SACRAMENTO – U.S. Senator Dianne Feinstein says if California lawmakers don’t act to clamp down on “predatory” disability access lawsuits she may author federal legislation to do just that.

In a March 8 letter to fellow Democrat and Senate President Pro Tem Darrell Steinberg, Feinstein accused plaintiffs lawyers of coercing business owners into paying five-figure settlements by threatening potentially costlier lawsuits targeting minor violations under the state’s access and civil rights laws.

“It appears these suits and demand letters are driven by a unique California law that, unlike the federal [Americans with Disabilities Act], permits the recovery of damages for noncompliance,” Feinstein wrote. “As a result, I respectfully ask that you use your leadership position in the California State Senate to help advance legislation that will address this problem.”

Feinstein’s letter marks a significant departure from typical access litigation politics in California, where majority Democrats have traditionally voted to maintain the rights of disabled patrons to sue while Republicans have tried, unsuccessfully, to limit such lawsuits.

“To have a national leader from the Democratic Party come out and say this is a major problem and it needs to be fixed is significant,” said Larry Venus, press secretary for state Senator Bob Dutton, R-Rancho Cucamonga.

Dutton is among a half-dozen state legislators who have introduced bills in this election year aimed at curbing disability lawsuits by giving property owners time to fix violations before they can be sued. In her letter, Feinstein mentions Dutton’s bill although she stops short of endorsing it. Her letter refers to 22 businesses that were sued in Redlands — in Dutton’s Senate district — by the same attorney for failing to post proper handicapped parking signs.

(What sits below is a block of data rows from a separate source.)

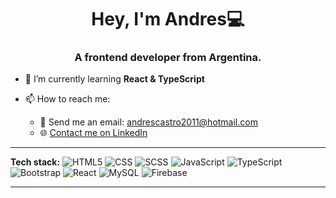 <h1 align="center">Hey, I'm Andres💻</h1>
<h3 align="center">A frontend developer from Argentina.</h3>

- 🌱 I’m currently learning **React & TypeScript**


- 📫 How to reach me:
  - 📧 Send me an email: andrescastro2011@hotmail.com
  - 🌐 [Contact me on LinkedIn](https://www.linkedin.com/in/andres-castro-664a731a2/)
<hr>

**Tech stack:**
  ![HTML5](https://img.shields.io/badge/-HTML5-FFFFFF?style=flat&logo=HTML5)
  ![CSS](https://img.shields.io/badge/-CSS-FFFFFF?style=flat&logo=CSS3&logoColor=1572B6)
  ![SCSS](https://img.shields.io/badge/-SCSS-FFFFFF?style=flat&logo=sass&logoColor=1572B6)
  ![JavaScript](https://img.shields.io/badge/-JavaScript-FFFFFF?style=flat&logo=javascript)
  ![TypeScript](https://img.shields.io/badge/-Typescript-blue)
  ![Bootstrap](https://img.shields.io/badge/-Bootstrap-FFFFFF?style=flat&logo=bootstrap&logoColor=563D7C)
  ![React](https://img.shields.io/badge/-React-FFFFFF?style=flat&logo=react)
  ![MySQL](https://img.shields.io/badge/-MySQL-FFFFFF?style=flat&logo=mysql)
  ![Firebase](https://img.shields.io/badge/-Firebase-FFFFFF?style=flat&logo=firebase)
<hr>
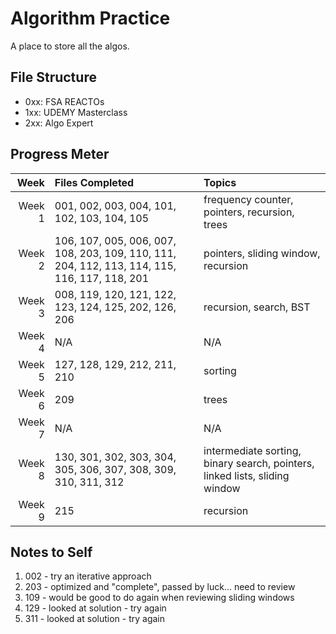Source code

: # Algorithm Practice

A place to store all the algos.

## File Structure

- 0xx: FSA REACTOs
- 1xx: UDEMY Masterclass
- 2xx: Algo Expert

## Progress Meter

|   Week | Files Completed                                                                               | Topics                                                                      |
| -----: | :-------------------------------------------------------------------------------------------- | :-------------------------------------------------------------------------- |
| Week 1 | 001, 002, 003, 004, 101, 102, 103, 104, 105                                                   | frequency counter, pointers, recursion, trees                               |
| Week 2 | 106, 107, 005, 006, 007, 108, 203, 109, 110, 111, 204, 112, 113, 114, 115, 116, 117, 118, 201 | pointers, sliding window, recursion                                         |
| Week 3 | 008, 119, 120, 121, 122, 123, 124, 125, 202, 126, 206                                         | recursion, search, BST                                                      |
| Week 4 | N/A                                                                                           | N/A                                                                         |
| Week 5 | 127, 128, 129, 212, 211, 210                                                                  | sorting                                                                     |
| Week 6 | 209                                                                                           | trees                                                                       |
| Week 7 | N/A                                                                                           | N/A                                                                         |
| Week 8 | 130, 301, 302, 303, 304, 305, 306, 307, 308, 309, 310, 311, 312                               | intermediate sorting, binary search, pointers, linked lists, sliding window |
| Week 9 | 215                                                                                           | recursion                                                                   |

## Notes to Self

1. 002 - try an iterative approach
2. 203 - optimized and "complete", passed by luck... need to review
3. 109 - would be good to do again when reviewing sliding windows
4. 129 - looked at solution - try again
5. 311 - looked at solution - try again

A Steinberg spokeswoman said the state Senate leader is still reviewing Feinstein’s letter and has not responded. Asked earlier this year about the flurry of litigation-limiting bills introduced, Steinberg said he did not see them advancing. He instead offered his support for current state law, enacted in 2008, that provides some legal protection for owners who have their businesses inspected by so-called certified access specialists.

Inspected properties can still be targeted for access violations. But owners with inspection certificates can seek a 90-day stay of litigation and an evaluation conference designed to resolve claims quickly.

The law was the product of more than two years of negotiations among lawmakers, business groups and consumer attorneys. It has not proven a panacea. One frequent plaintiff in the Sacramento region actually filed more access lawsuits in the year after the law was passed than he had in each of the previous three years, according to records kept by a business defense attorney.

Finding enough certified inspectors has also been a problem, although their ranks have increased from just 167 in late 2009 to 405 today, according to the Division of the State Architect.

A spokeswoman for Disability Rights California said she was unaware of Feinstein’s letter and declined to comment immediately.

“I am eager for resolution to be reached on this matter at the state level,” Feinstein’s letter concludes. “However, I will consider introducing legislation in the U.S. Senate if this problem cannot be solved by the California state Legislature.”